Bernard Vercruysse : Il y a autant de modes de rémunération que de maisons médicales. Tantôt les médecins abandonnent un pourcentage de leurs honoraires pour les frais généraux de la maison ; ailleurs, ils paient à la maison médicale une somme calculée sur le nombre d’heures d’occupation des locaux. Ailleurs encore, il y a un pool d’honoraire avec répartition selon des grilles dans lesquelles peuvent intervenir les heures de prestation, la profession, l’ancienneté … Le plus souvent la rentrée d’argent se fait à l’acte, plus rarement au forfait : dans ce dernier système, dans environ un tiers des maisons médicales, les mutuelles paient directement à l’équipe une somme par malade inscrit, pour les prestations médicales seules ou pour les prestations des médecins, des infirmières et/ou des kinés. La répartition est faite par l’équipe. Certains prestataires sont payés à l’acte alors que l’équipe est financée au forfait. Il n’y a pas de financement idéal : des dérives sont possibles dans tous les systèmes ; il y a des inconvénients et des avantages dans chaque système.

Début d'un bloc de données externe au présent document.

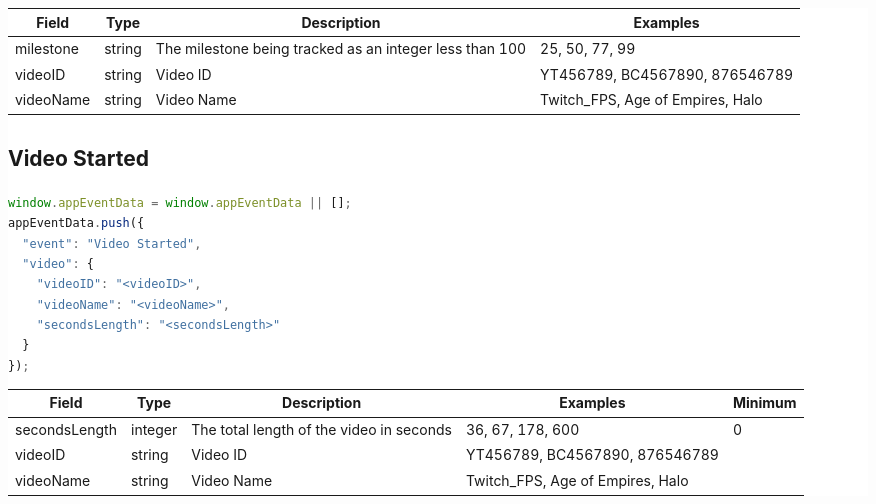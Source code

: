 |Field|Type|Description|Examples|
|---|---|---|---|
|milestone|string|The milestone being tracked as an integer less than 100|25, 50, 77, 99|
|videoID|string|Video ID|YT456789, BC4567890, 876546789|
|videoName|string|Video Name|Twitch_FPS, Age of Empires, Halo|


## Video Started

```js
window.appEventData = window.appEventData || [];
appEventData.push({
  "event": "Video Started",
  "video": {
    "videoID": "<videoID>",
    "videoName": "<videoName>",
    "secondsLength": "<secondsLength>"
  }
});
```

|Field|Type|Description|Examples|Minimum|
|---|---|---|---|---|
|secondsLength|integer|The total length of the video in seconds|36, 67, 178, 600|0|
|videoID|string|Video ID|YT456789, BC4567890, 876546789||
|videoName|string|Video Name|Twitch_FPS, Age of Empires, Halo||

Je crois que dans notre système de soins, l’inégalité la plus flagrante c’est le ticket modérateur qui ne modère que les patients à très faibles revenus, mais pas les autres. Le médecin, surtout le généraliste, est le seul « travailleur » qui se plaint que les clients viennent payer pour s’entendre dire qu’ils n’ont rien : je ne connais pas de plombiers qui tiennent ce discours.
AMA : Une chose importante est qu’il faut maintenir à tout prix, dans tout système de santé, la liberté de choix du médecin par le patient ; heureusement, dans notre pays, ce libre choix a toujours été respecté.
Bernard Vercruysse : Tout à fait d’accord !
AMA : Merci docteur Vercruysse, de nous avoir donné des éclaircissements sur la fonction des maisons médicales. Ceci ne manquera pas d’intéresser nos lecteurs et suscitera peut-être des réflexions et des questions.